C’est l’argent qui est, assurément, le grand « faiseur de roi » de ce scrutin. Alassane Ouattara (dont le budget de campagne hors « cadeaux » divers est de 10 milliards de FCFA, selon Jeune Afrique) a manœuvré durant tout son mandat pour créer une vraie disproportion entre ses moyens financiers et ceux de ses adversaires. Déjà, il bénéficie d’un avantage énorme par rapport à Laurent Gbagbo en 2010. Il n’a en effet jamais été contraint par la communauté internationale à former un gouvernement d’unité nationale et à céder une large partie des ministères et des entreprises publiques – ainsi que les prébendes qui vont avec – à une opposition qui, par ailleurs, « exploite » la moitié du territoire national sous le paravent d’une rébellion.
Stratégie de neutralisation financière
Ouattara s’est appliqué de manière méthodique à couper ses rivaux de toute source de financement. Un très grand nombre de hiérarques du FPI, le parti de Laurent Gbagbo, ont vu leurs comptes bancaires gelés, y compris en l’absence de toute procédure judiciaire contre eux. Mamadou Koulibaly, quant à lui, a été privé de ses indemnités d’ancien président de l’Assemblée nationale, en violation totale des lois en vigueur. Deux proches de Charles Konan Banny, qui disposaient de sommes importantes sur leurs comptes en banque, ont été brièvement jetés en prison et accusés d’enrichissement illicite.
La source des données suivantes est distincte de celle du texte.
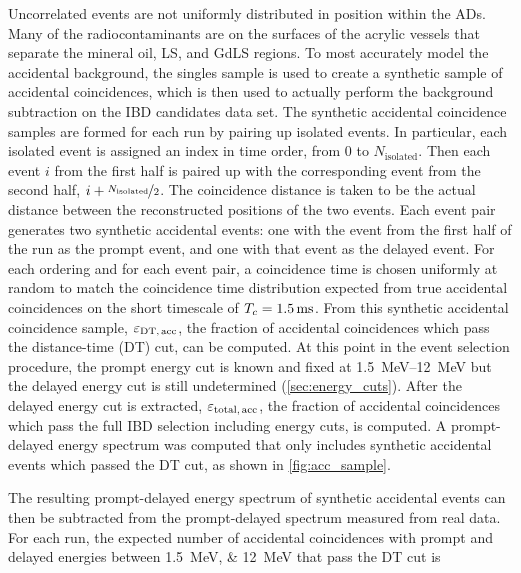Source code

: Uncorrelated events are not uniformly distributed
in position within the ADs.
Many of the radiocontaminants are on the surfaces of the
acrylic vessels that separate the mineral oil, LS, and GdLS regions.
To most accurately model the accidental background,
the singles sample is used to create a synthetic sample of accidental coincidences,
which is then used to actually perform the background subtraction
on the IBD candidates data set.
The synthetic accidental coincidence samples are formed for each run
by pairing up isolated events.
In particular, each isolated event is assigned an index in time order,
from $0$ to $N_{\text{isolated}}$.
Then each event $i$ from the first half is paired up with
the corresponding event from the second half, $i + \nicefrac{N_{\text{isolated}}}{2}$.
The coincidence distance is taken to be the actual distance
between the reconstructed positions of the two events.
Each event pair generates two synthetic accidental events:
one with the event from the first half of the run as the prompt event,
and one with that event as the delayed event.
For each ordering and for each event pair, a coincidence time is chosen
uniformly at random to match the coincidence time distribution
expected from true accidental coincidences on the short timescale
of $T_c=\SI{1.5}{\milli\second}$.
From this synthetic accidental coincidence sample, $\varepsilon_{\text{DT,\,acc}}$,
the fraction of accidental  coincidences which pass the distance-time (DT) cut,
can be computed.
At this point in the event selection procedure,
the prompt energy cut is known and fixed at \SIrange{1.5}{12}{\MeV}
but the delayed energy cut is still undetermined (\cref{sec:energy_cuts}).
After the delayed energy cut is extracted, $\varepsilon_{\text{total,\,acc}}$,
the fraction of accidental  coincidences
which pass the full IBD selection including energy cuts,
is computed.
A prompt-delayed energy spectrum was computed that only includes
synthetic accidental events which passed the DT cut,
as shown in \cref{fig:acc_sample}.

The resulting prompt-delayed energy spectrum of synthetic accidental events
can then be subtracted
from the prompt-delayed spectrum measured from real data.
For each run, the expected number of accidental coincidences
with prompt and delayed energies between \SIlist{1.5;12}{\MeV}
that pass the DT cut is

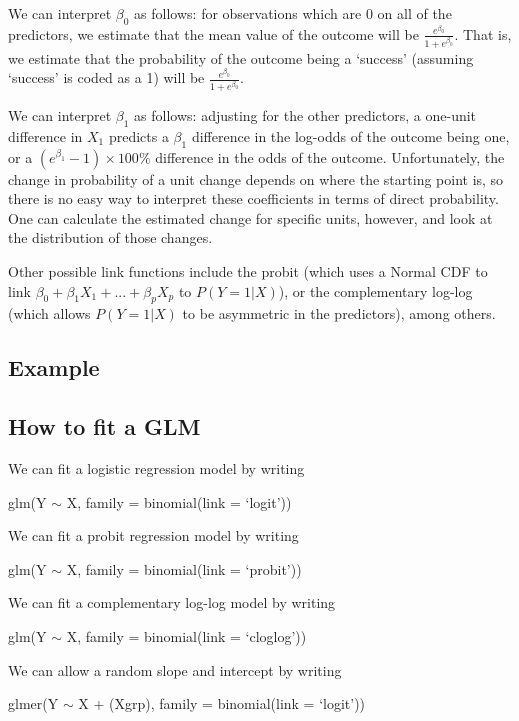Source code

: \documentclass[
  letterpaper,
  DIV=11,
  numbers=noendperiod]{scrreprt}
\begin{document}
We can interpret \(\beta_0\) as follows: for observations which are 0 on
all of the predictors, we estimate that the mean value of the outcome
will be \(\frac{e^{\beta_0}}{1 + e^{\beta_0}}\). That is, we estimate
that the probability of the outcome being a `success' (assuming
`success' is coded as a 1) will be
\(\frac{e^{\beta_0}}{1 + e^{\beta_0}}\).

We can interpret \(\beta_1\) as follows: adjusting for the other
predictors, a one-unit difference in \(X_1\) predicts a \(\beta_1\)
difference in the log-odds of the outcome being one, or a
\((e^{\beta_1}-1)\times100\%\) difference in the odds of the outcome.
Unfortunately, the change in probability of a unit change depends on
where the starting point is, so there is no easy way to interpret these
coefficients in terms of direct probability. One can calculate the
estimated change for specific units, however, and look at the
distribution of those changes.

Other possible link functions include the probit (which uses a Normal
CDF to link \(\beta_0 + \beta_1X_1 + ... + \beta_pX_p\) to
\(P(Y=1|X)\)), or the complementary log-log (which allows \(P(Y = 1|X)\)
to be asymmetric in the predictors), among others.

\hypertarget{example}{%
\subsection{Example}\label{example}}

\hypertarget{how-to-fit-a-glm}{%
\subsection{How to fit a GLM}\label{how-to-fit-a-glm}}

We can fit a logistic regression model by writing

glm(Y \(\sim\) X, family = binomial(link = `logit'))

We can fit a probit regression model by writing

glm(Y \(\sim\) X, family = binomial(link = `probit'))

We can fit a complementary log-log model by writing

glm(Y \(\sim\) X, family = binomial(link = `cloglog'))

We can allow a random slope and intercept by writing

glmer(Y \(\sim\) X + (X\textbar grp), family = binomial(link = `logit'))
\end{document}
Résultat : ils ont préféré quitter le pays, renonçant ainsi à une participation active à la campagne de leur « grand homme ». Par ailleurs, durant le premier mandat Ouattara, les partis politiques représentatifs n’ont pas bénéficié, contrairement aux usages de l’époque Gbagbo, de financements publics octroyés sur une base légale. La loi de 2004 portant sur le sujet n’a pas été appliquée, et de nouvelles dispositions ont été discutées sans toutefois être votées par le Parlement. Sur Twitter, Mamadou Koulibaly utilisait, le 16 juillet dernier, une image traduisant bien son malaise d’opposant face à l’insurmontable hégémonie du pouvoir : « La démocratie pour ADO, c’est casser les jambes de ses opposants, leur offrir des béquilles et engager la course contre eux ».